Firewall HOME and WireGuard not such a good idea ?

    LE has 3 firewall options: off, home and public.

    The home option blocks everything incoming except private networks:

    • 192.168.x.x
    • 172.16.x.x
    • 10.x.x.x

    However the 10.x.x.x is also used by WireGuard, and would leave it potentially open to access from your VPN provider.

    Is that a correct assessment ?

    Correct, although I'd rephrase it as a general problem with commercial VPN services. It's nothing specific to WireGuard, and not all WireGuard configurations use class A addressing, although that's probably true for commercial services.

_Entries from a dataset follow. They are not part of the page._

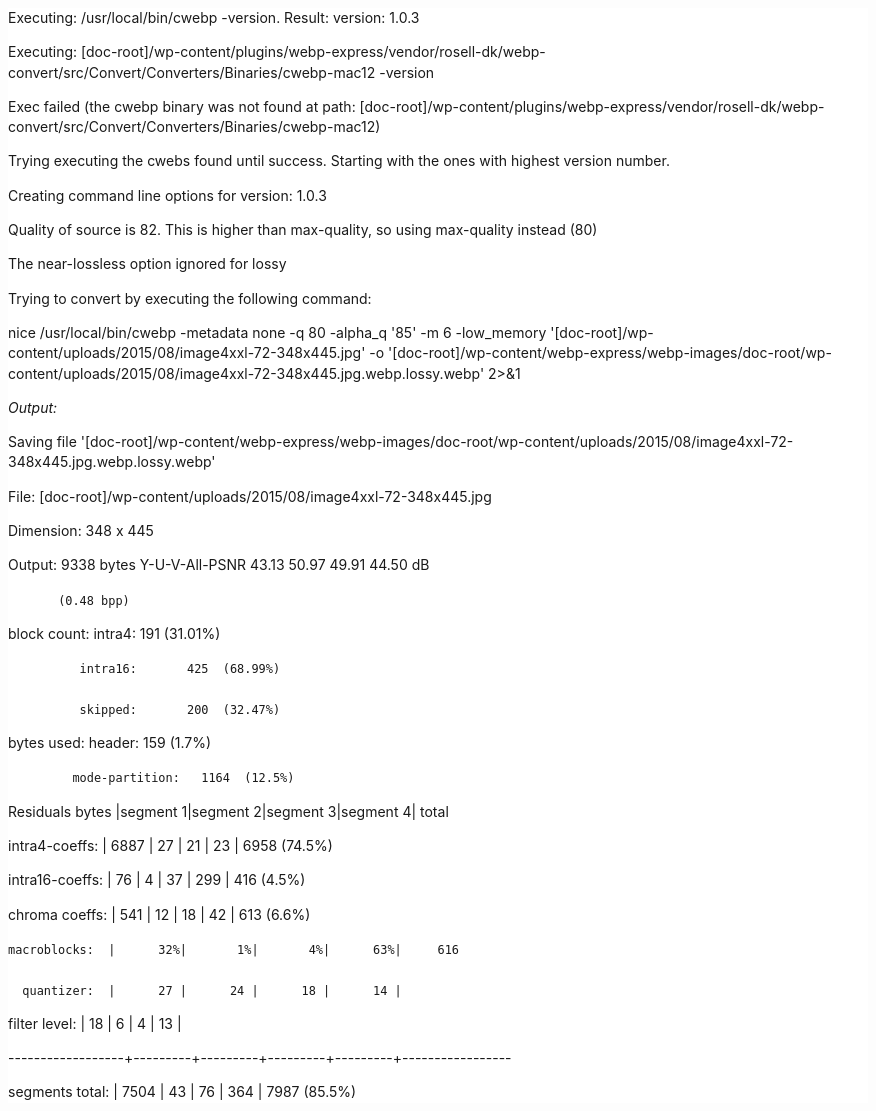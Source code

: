 Executing: /usr/local/bin/cwebp -version. Result: version: 1.0.3

Executing: [doc-root]/wp-content/plugins/webp-express/vendor/rosell-dk/webp-convert/src/Convert/Converters/Binaries/cwebp-mac12 -version

Exec failed (the cwebp binary was not found at path: [doc-root]/wp-content/plugins/webp-express/vendor/rosell-dk/webp-convert/src/Convert/Converters/Binaries/cwebp-mac12)

Trying executing the cwebs found until success. Starting with the ones with highest version number.

Creating command line options for version: 1.0.3

Quality of source is 82. This is higher than max-quality, so using max-quality instead (80)

The near-lossless option ignored for lossy

Trying to convert by executing the following command:

nice /usr/local/bin/cwebp -metadata none -q 80 -alpha_q '85' -m 6 -low_memory '[doc-root]/wp-content/uploads/2015/08/image4xxl-72-348x445.jpg' -o '[doc-root]/wp-content/webp-express/webp-images/doc-root/wp-content/uploads/2015/08/image4xxl-72-348x445.jpg.webp.lossy.webp' 2>&1


*Output:* 

Saving file '[doc-root]/wp-content/webp-express/webp-images/doc-root/wp-content/uploads/2015/08/image4xxl-72-348x445.jpg.webp.lossy.webp'

File:      [doc-root]/wp-content/uploads/2015/08/image4xxl-72-348x445.jpg

Dimension: 348 x 445

Output:    9338 bytes Y-U-V-All-PSNR 43.13 50.97 49.91   44.50 dB

           (0.48 bpp)

block count:  intra4:        191  (31.01%)

              intra16:       425  (68.99%)

              skipped:       200  (32.47%)

bytes used:  header:            159  (1.7%)

             mode-partition:   1164  (12.5%)

 Residuals bytes  |segment 1|segment 2|segment 3|segment 4|  total

  intra4-coeffs:  |    6887 |      27 |      21 |      23 |    6958  (74.5%)

 intra16-coeffs:  |      76 |       4 |      37 |     299 |     416  (4.5%)

  chroma coeffs:  |     541 |      12 |      18 |      42 |     613  (6.6%)

    macroblocks:  |      32%|       1%|       4%|      63%|     616

      quantizer:  |      27 |      24 |      18 |      14 |

   filter level:  |      18 |       6 |       4 |      13 |

------------------+---------+---------+---------+---------+-----------------

 segments total:  |    7504 |      43 |      76 |     364 |    7987  (85.5%)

    Would it possible to add more profiles? One for VPN users for example.

    And would this go into the LE-backup/restore ?

    The unit file in LibreELEC (official): 12.0.1 for WireGuard is different compared to the wiki.

    The one from the wiki works, the one in LE 12.0.1 unfortunately does not. I updated mine to be variable, however it is limited to the first VPN connection found. This way I do not have to edit

    [Unit]
    Description=WireGuard VPN Service
    After=network-online.target nss-lookup.target wait-time-sync.service connman-vpn.service
    Before=kodi.service

    [Service]
    Type=oneshot
    RemainAfterExit=yes
    ExecStart=/usr/bin/sh -c "connmanctl connect $(connmanctl services|awk '/vpn_/{print $NF;exit}')"
    ExecStop=/usr/bin/sh -c "connmanctl disconnect $(connmanctl services|awk '/vpn_/{print $NF;exit}')"

    [Install]
    WantedBy=multi-user.target

    Edited once, last by Elicity: Merged a post created by Elicity into this post. (December 26, 2024 at 6:29 PM).

    You can add a custom firewall profile to suit your needs, and since the profile file(s) are stored under /storage/.config/iptables they will be included in any backups you take using the LE settings add-on.

    NB: I don't see any issues with the WireGuard sample template running on my own setup.